DATA TO PROCESS Start Marker
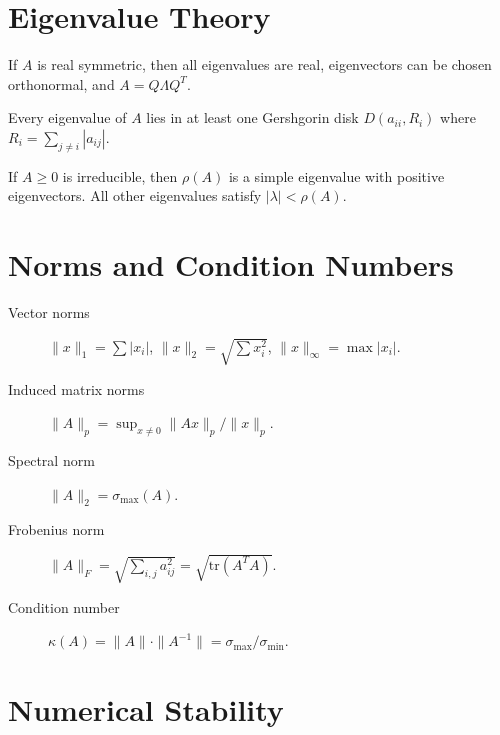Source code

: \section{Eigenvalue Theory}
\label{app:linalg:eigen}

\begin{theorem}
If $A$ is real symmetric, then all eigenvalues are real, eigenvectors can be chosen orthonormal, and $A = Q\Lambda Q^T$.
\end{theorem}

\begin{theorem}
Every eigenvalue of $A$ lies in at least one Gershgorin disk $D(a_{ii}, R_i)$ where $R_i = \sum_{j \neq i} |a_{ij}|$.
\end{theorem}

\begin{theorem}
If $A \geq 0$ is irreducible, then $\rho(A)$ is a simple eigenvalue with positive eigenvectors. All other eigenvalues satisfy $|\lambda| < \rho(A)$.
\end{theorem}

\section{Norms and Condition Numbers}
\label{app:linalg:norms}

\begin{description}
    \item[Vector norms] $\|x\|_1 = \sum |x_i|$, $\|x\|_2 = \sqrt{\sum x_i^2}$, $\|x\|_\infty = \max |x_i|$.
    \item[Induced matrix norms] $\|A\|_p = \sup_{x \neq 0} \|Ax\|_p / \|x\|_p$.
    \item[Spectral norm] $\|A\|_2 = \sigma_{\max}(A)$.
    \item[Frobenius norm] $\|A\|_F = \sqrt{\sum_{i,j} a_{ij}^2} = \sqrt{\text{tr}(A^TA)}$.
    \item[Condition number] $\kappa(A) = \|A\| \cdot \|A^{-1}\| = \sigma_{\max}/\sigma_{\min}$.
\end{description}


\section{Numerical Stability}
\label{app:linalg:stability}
DATA TO PROCESS End Marker
DATA TO PROCESS Start Marker
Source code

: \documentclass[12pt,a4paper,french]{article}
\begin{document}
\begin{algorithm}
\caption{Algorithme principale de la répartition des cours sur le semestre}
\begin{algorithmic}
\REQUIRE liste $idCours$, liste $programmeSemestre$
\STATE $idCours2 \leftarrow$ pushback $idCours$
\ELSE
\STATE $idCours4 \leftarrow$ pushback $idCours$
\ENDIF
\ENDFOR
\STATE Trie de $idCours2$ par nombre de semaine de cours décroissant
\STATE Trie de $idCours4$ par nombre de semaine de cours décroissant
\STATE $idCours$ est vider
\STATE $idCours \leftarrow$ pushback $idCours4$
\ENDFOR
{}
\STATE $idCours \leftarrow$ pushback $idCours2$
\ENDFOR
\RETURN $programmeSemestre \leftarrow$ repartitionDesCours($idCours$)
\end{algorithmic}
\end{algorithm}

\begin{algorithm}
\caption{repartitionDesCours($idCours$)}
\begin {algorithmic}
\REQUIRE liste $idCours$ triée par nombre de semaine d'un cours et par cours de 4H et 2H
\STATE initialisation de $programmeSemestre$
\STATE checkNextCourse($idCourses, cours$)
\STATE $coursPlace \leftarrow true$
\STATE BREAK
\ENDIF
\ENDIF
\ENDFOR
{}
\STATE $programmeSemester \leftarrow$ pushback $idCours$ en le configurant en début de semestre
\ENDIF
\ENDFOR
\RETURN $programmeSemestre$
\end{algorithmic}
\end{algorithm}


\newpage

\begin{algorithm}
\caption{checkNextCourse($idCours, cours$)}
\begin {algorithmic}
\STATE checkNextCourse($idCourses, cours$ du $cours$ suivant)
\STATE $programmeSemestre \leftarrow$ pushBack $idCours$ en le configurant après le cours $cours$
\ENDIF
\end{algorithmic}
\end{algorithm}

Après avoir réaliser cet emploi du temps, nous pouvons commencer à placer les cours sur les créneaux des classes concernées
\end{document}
DATA TO PROCESS End Marker
YOUR OBJECTIVE =>
The lines to copy are those in the listing that contain the word "repartitionDesCours".

FINAL ANSWER =>
\RETURN $programmeSemestre \leftarrow$ repartitionDesCours($idCours$)
\caption{repartitionDesCours($idCours$)}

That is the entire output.